As part of its efforts, the bloc has repeatedly introduced its Chat Control legislation, aimed at weakening the encryption that protects messaging services and force providers to provide a client-side backdoor for law enforcement.
It is a big difference to confuse the lack of privacy when an gov can access userdata in the case of an court order with the lack of privacy when private companies can spread and sell userdata.
The difference is the right of the user to access and delete his data, which exists by law in the EU, but not in the USA. The EU is far from perfect, but lightyears better in questions of privacy
No, it's not even close to one of the greatest threats.
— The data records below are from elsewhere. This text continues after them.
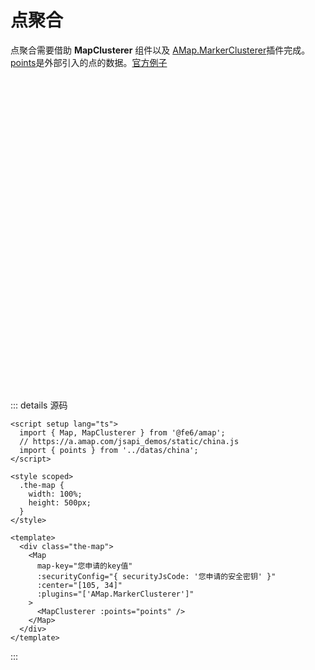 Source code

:# 点聚合

点聚合需要借助 **MapClusterer** 组件以及 [AMap.MarkerClusterer](https://lbs.amap.com/api/javascript-api/reference/plugin#AMap.MarkerClusterer)插件完成。 [points](https://a.amap.com/jsapi_demos/static/china.js)是外部引入的点的数据。[官方例子](https://lbs.amap.com/demo/jsapi-v2/example/mass-markers/markerclusterer)

<script setup lang="ts">
  import { Map, MapClusterer } from '../../components';
  import { points } from '../datas/china';
</script>

<style scoped>
  .the-map {
    width: 100%;
    height: 500px;
  }
</style>

<div class="the-map">
  <Map
    map-key="e37740bc1cc102bdc13fe10b02d82de6"
    :center="[105, 34]"
    :zoom="4"
    :securityConfig="{ securityJsCode: '618328f70209e0ce7566f84258326f5d' }"
    :plugins="['AMap.MarkerClusterer']"
  >
    <MapClusterer :points="points" />
  </Map>
</div>

::: details 源码
```html{2,4,20,22}
<script setup lang="ts">
  import { Map, MapClusterer } from '@fe6/amap';
  // https://a.amap.com/jsapi_demos/static/china.js
  import { points } from '../datas/china';
</script>

<style scoped>
  .the-map {
    width: 100%;
    height: 500px;
  }
</style>

<template>
  <div class="the-map">
    <Map
      map-key="您申请的key值"
      :securityConfig="{ securityJsCode: '您申请的安全密钥' }"
      :center="[105, 34]"
      :plugins="['AMap.MarkerClusterer']"
    >
      <MapClusterer :points="points" />
    </Map>
  </div>
</template>
```
:::
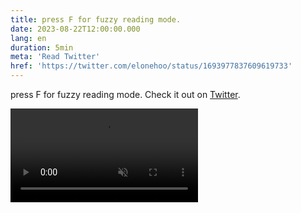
 ```yaml
---
title: press F for fuzzy reading mode.
date: 2023-08-22T12:00:00.000
lang: en
duration: 5min
meta: 'Read Twitter'
href: 'https://twitter.com/elonehoo/status/1693977837609619733'
---
```


press F for fuzzy reading mode. Check it out on [Twitter](https://twitter.com/elonehoo/status/1693977837609619733).

<video src="./press-f-for-fuzzy-reading-mode.mp4" loop muted autoplay />

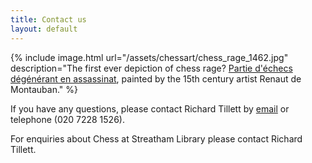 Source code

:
 ```yaml
---
title: Contact us
layout: default
---
```


{% include image.html url="/assets/chessart/chess_rage_1462.jpg" description="The first ever depiction of chess rage? [Partie d'échecs dégénérant en assassinat](http://streathambrixtonchess.blogspot.com/2009/11/chess-in-art-postscript-chess-in_22.html), painted by the 15th century artist Renaut de Montauban." %}

If you have any questions, please contact Richard Tillett by [email](mailto:tillett.richard@gmail.com) or telephone (020 7228 1526).

For enquiries about Chess at Streatham Library please contact Richard Tillett.
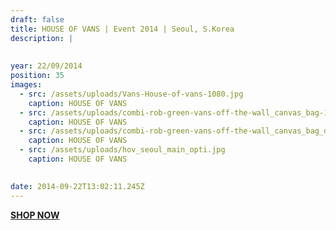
 ```yaml
---
draft: false
title: HOUSE OF VANS | Event 2014 | Seoul, S.Korea
description: |
  
  
year: 22/09/2014
position: 35
images:
  - src: /assets/uploads/Vans-House-of-vans-1080.jpg
    caption: HOUSE OF VANS
  - src: /assets/uploads/combi-rob-green-vans-off-the-wall_canvas_bag-1080.jpg
    caption: HOUSE OF VANS    
  - src: /assets/uploads/combi-rob-green-vans-off-the-wall_canvas_bag_detail-1080.jpg
    caption: HOUSE OF VANS
  - src: /assets/uploads/hov_seoul_main_opti.jpg
    caption: HOUSE OF VANS
    

date: 2014-09-22T13:02:11.245Z
---
```


**[SHOP NOW](https://shop.mmint.uk/products/ello-tote-bag)** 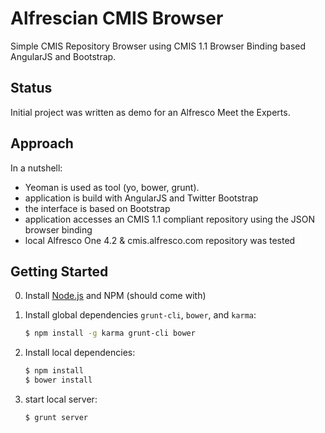 Alfrescian CMIS Browser
=====

Simple CMIS Repository Browser using CMIS 1.1 Browser Binding based AngularJS and Bootstrap.

Status
------
Initial project was written as demo for an Alfresco Meet the Experts.

Approach
--------

In a nutshell:

* Yeoman is used as tool (yo, bower, grunt).
* application is build with AngularJS and Twitter Bootstrap
* the interface is based on Bootstrap</a>
* application accesses an CMIS 1.1 compliant repository using the JSON browser binding
* local Alfresco One 4.2 & cmis.alfresco.com repository was tested

Getting Started
--------
0. Install [Node.js](http://nodejs.org/) and NPM (should come with)

1. Install global dependencies `grunt-cli`, `bower`, and `karma`:

    ```bash
    $ npm install -g karma grunt-cli bower
    ```

2. Install local dependencies:

    ```bash
    $ npm install
    $ bower install
    ```
3. start local server:

    ```bash
    $ grunt server
    ```    
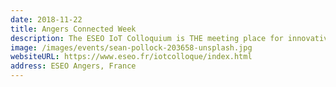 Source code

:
 ```yaml
---
date: 2018-11-22
title: Angers Connected Week
description: The ESEO IoT Colloquium is THE meeting place for innovative electronic and digital solutions for the business world - complete with showrooms, conferences, tutorials and business meetings
image: /images/events/sean-pollock-203658-unsplash.jpg
websiteURL: https://www.eseo.fr/iotcolloque/index.html
address: ESEO Angers, France
---
```


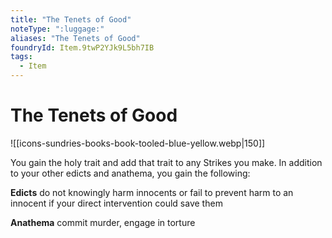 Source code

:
 ```yaml
---
title: "The Tenets of Good"
noteType: ":luggage:"
aliases: "The Tenets of Good"
foundryId: Item.9twP2YJk9L5bh7IB
tags:
  - Item
---
```


# The Tenets of Good
![[icons-sundries-books-book-tooled-blue-yellow.webp|150]]

You gain the holy trait and add that trait to any Strikes you make. In addition to your other edicts and anathema, you gain the following:

**Edicts** do not knowingly harm innocents or fail to prevent harm to an innocent if your direct intervention could save them

**Anathema** commit murder, engage in torture
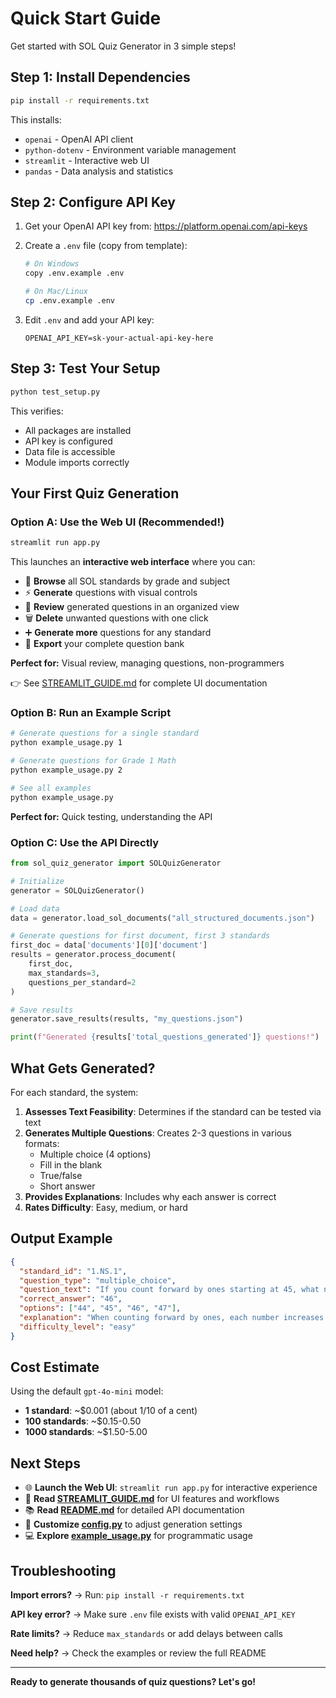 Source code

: # Quick Start Guide

Get started with SOL Quiz Generator in 3 simple steps!

## Step 1: Install Dependencies

```bash
pip install -r requirements.txt
```

This installs:
- `openai` - OpenAI API client
- `python-dotenv` - Environment variable management
- `streamlit` - Interactive web UI
- `pandas` - Data analysis and statistics

## Step 2: Configure API Key

1. Get your OpenAI API key from: https://platform.openai.com/api-keys

2. Create a `.env` file (copy from template):
   ```bash
   # On Windows
   copy .env.example .env

   # On Mac/Linux
   cp .env.example .env
   ```

3. Edit `.env` and add your API key:
   ```
   OPENAI_API_KEY=sk-your-actual-api-key-here
   ```

## Step 3: Test Your Setup

```bash
python test_setup.py
```

This verifies:
- All packages are installed
- API key is configured
- Data file is accessible
- Module imports correctly

## Your First Quiz Generation

### Option A: Use the Web UI (Recommended!)

```bash
streamlit run app.py
```

This launches an **interactive web interface** where you can:
- 📖 **Browse** all SOL standards by grade and subject
- ⚡ **Generate** questions with visual controls
- 📝 **Review** generated questions in an organized view
- 🗑️ **Delete** unwanted questions with one click
- ➕ **Generate more** questions for any standard
- 💾 **Export** your complete question bank

**Perfect for:** Visual review, managing questions, non-programmers

👉 See [STREAMLIT_GUIDE.md](STREAMLIT_GUIDE.md) for complete UI documentation

### Option B: Run an Example Script

```bash
# Generate questions for a single standard
python example_usage.py 1

# Generate questions for Grade 1 Math
python example_usage.py 2

# See all examples
python example_usage.py
```

**Perfect for:** Quick testing, understanding the API

### Option C: Use the API Directly

```python
from sol_quiz_generator import SOLQuizGenerator

# Initialize
generator = SOLQuizGenerator()

# Load data
data = generator.load_sol_documents("all_structured_documents.json")

# Generate questions for first document, first 3 standards
first_doc = data['documents'][0]['document']
results = generator.process_document(
    first_doc,
    max_standards=3,
    questions_per_standard=2
)

# Save results
generator.save_results(results, "my_questions.json")

print(f"Generated {results['total_questions_generated']} questions!")
```

## What Gets Generated?

For each standard, the system:

1. **Assesses Text Feasibility**: Determines if the standard can be tested via text
2. **Generates Multiple Questions**: Creates 2-3 questions in various formats:
   - Multiple choice (4 options)
   - Fill in the blank
   - True/false
   - Short answer
3. **Provides Explanations**: Includes why each answer is correct
4. **Rates Difficulty**: Easy, medium, or hard

## Output Example

```json
{
  "standard_id": "1.NS.1",
  "question_type": "multiple_choice",
  "question_text": "If you count forward by ones starting at 45, what number comes next?",
  "correct_answer": "46",
  "options": ["44", "45", "46", "47"],
  "explanation": "When counting forward by ones, each number increases by 1.",
  "difficulty_level": "easy"
}
```

## Cost Estimate

Using the default `gpt-4o-mini` model:
- **1 standard**: ~$0.001 (about 1/10 of a cent)
- **100 standards**: ~$0.15-0.50
- **1000 standards**: ~$1.50-5.00

## Next Steps

- 🌐 **Launch the Web UI**: `streamlit run app.py` for interactive experience
- 📖 **Read [STREAMLIT_GUIDE.md](STREAMLIT_GUIDE.md)** for UI features and workflows
- 📚 **Read [README.md](README.md)** for detailed API documentation
- 🔧 **Customize [config.py](config.py)** to adjust generation settings
- 💻 **Explore [example_usage.py](example_usage.py)** for programmatic usage

## Troubleshooting

**Import errors?**
→ Run: `pip install -r requirements.txt`

**API key error?**
→ Make sure `.env` file exists with valid `OPENAI_API_KEY`

**Rate limits?**
→ Reduce `max_standards` or add delays between calls

**Need help?**
→ Check the examples or review the full README

---

**Ready to generate thousands of quiz questions? Let's go!**
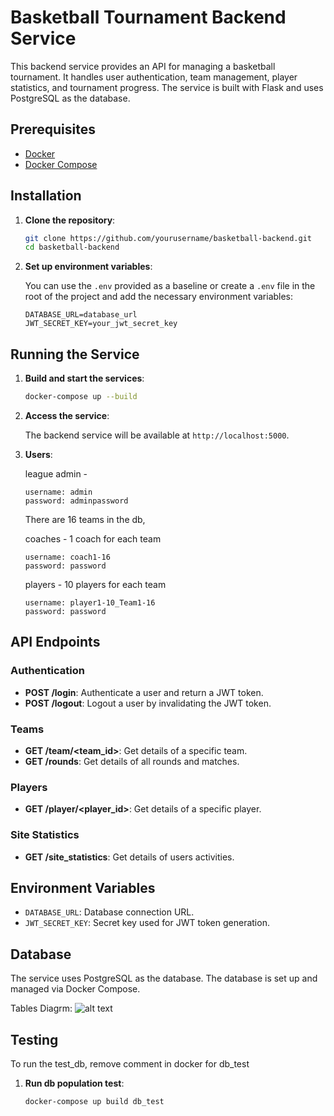 # Basketball Tournament Backend Service

This backend service provides an API for managing a basketball tournament.
It handles user authentication, team management, player statistics, and tournament progress.
The service is built with Flask and uses PostgreSQL as the database.

## Prerequisites

- [Docker](https://www.docker.com/get-started)
- [Docker Compose](https://docs.docker.com/compose/install/)

## Installation

1. **Clone the repository**:

   ```bash
   git clone https://github.com/yourusername/basketball-backend.git
   cd basketball-backend
   ```

2. **Set up environment variables**:

   You can use the `.env` provided as a baseline or create a `.env` file in the root of the project and add the necessary environment variables:

   ```plaintext
   DATABASE_URL=database_url
   JWT_SECRET_KEY=your_jwt_secret_key
   ```

## Running the Service

1. **Build and start the services**:

   ```bash
   docker-compose up --build
   ```

2. **Access the service**:

   The backend service will be available at `http://localhost:5000`.

3. **Users**:

    league admin -
    ```plaintext
    username: admin
    password: adminpassword
    ```

    There are 16 teams in the db,

    coaches - 1 coach for each team
    ```plaintext
    username: coach1-16
    password: password
    ```
    players - 10 players for each team
    ```plaintext
    username: player1-10_Team1-16
    password: password
    ```

## API Endpoints

### Authentication

- **POST /login**: Authenticate a user and return a JWT token.
- **POST /logout**: Logout a user by invalidating the JWT token.

### Teams

- **GET /team/<team_id>**: Get details of a specific team.
- **GET /rounds**: Get details of all rounds and matches.

### Players

- **GET /player/<player_id>**: Get details of a specific player.

### Site Statistics

- **GET /site_statistics**: Get details of users activities.


## Environment Variables

- `DATABASE_URL`: Database connection URL.
- `JWT_SECRET_KEY`: Secret key used for JWT token generation.

## Database

The service uses PostgreSQL as the database. The database is set up and managed via Docker Compose.

Tables Diagrm:
![alt text](https://https://github.com/Raszageth/basketball-backend/blob/main/db_tables_diagram.png "DB Diagrm")

## Testing

To run the test_db, remove comment in docker for db_test

1. **Run db population test**:

   ```bash
   docker-compose up build db_test
   ```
Of course it's up to shady s***, of that there can be no doubt, but it's not ranked in the top five.
If anyone were really worried about privacy, all internet related companies would be in bankruptcy. Apple? Meta? Google? SnapChat? Reddit? You name it, their whole purpose is collecting the personal data of their users.
The title is missing a second part: "after China, the US, Russia, the UK, etc.".
I get that privacy is potentially in danger if chatcontrol passes (ie. it's not right now) and that to raise awareness is worthwhile, but misrepresenting one of the best places privacy-wise as "one of the greatest threats" is just dishonest.
The EU is interesting because there is the GDPR that has good data privacy protection but then they keep bringing up chat control which completely undermines privacy
"They" being some proponents starting with Ylva Johansson, but it's also true that they have never had a majority to actually make chat control happen. They keep trying, but "they" are not the EU as a whole.
Right. Let's start by the right to privacy written in the constitution. A constitution is not for companies/corporations/enterprises/zaibatsus/gafam/moral entities.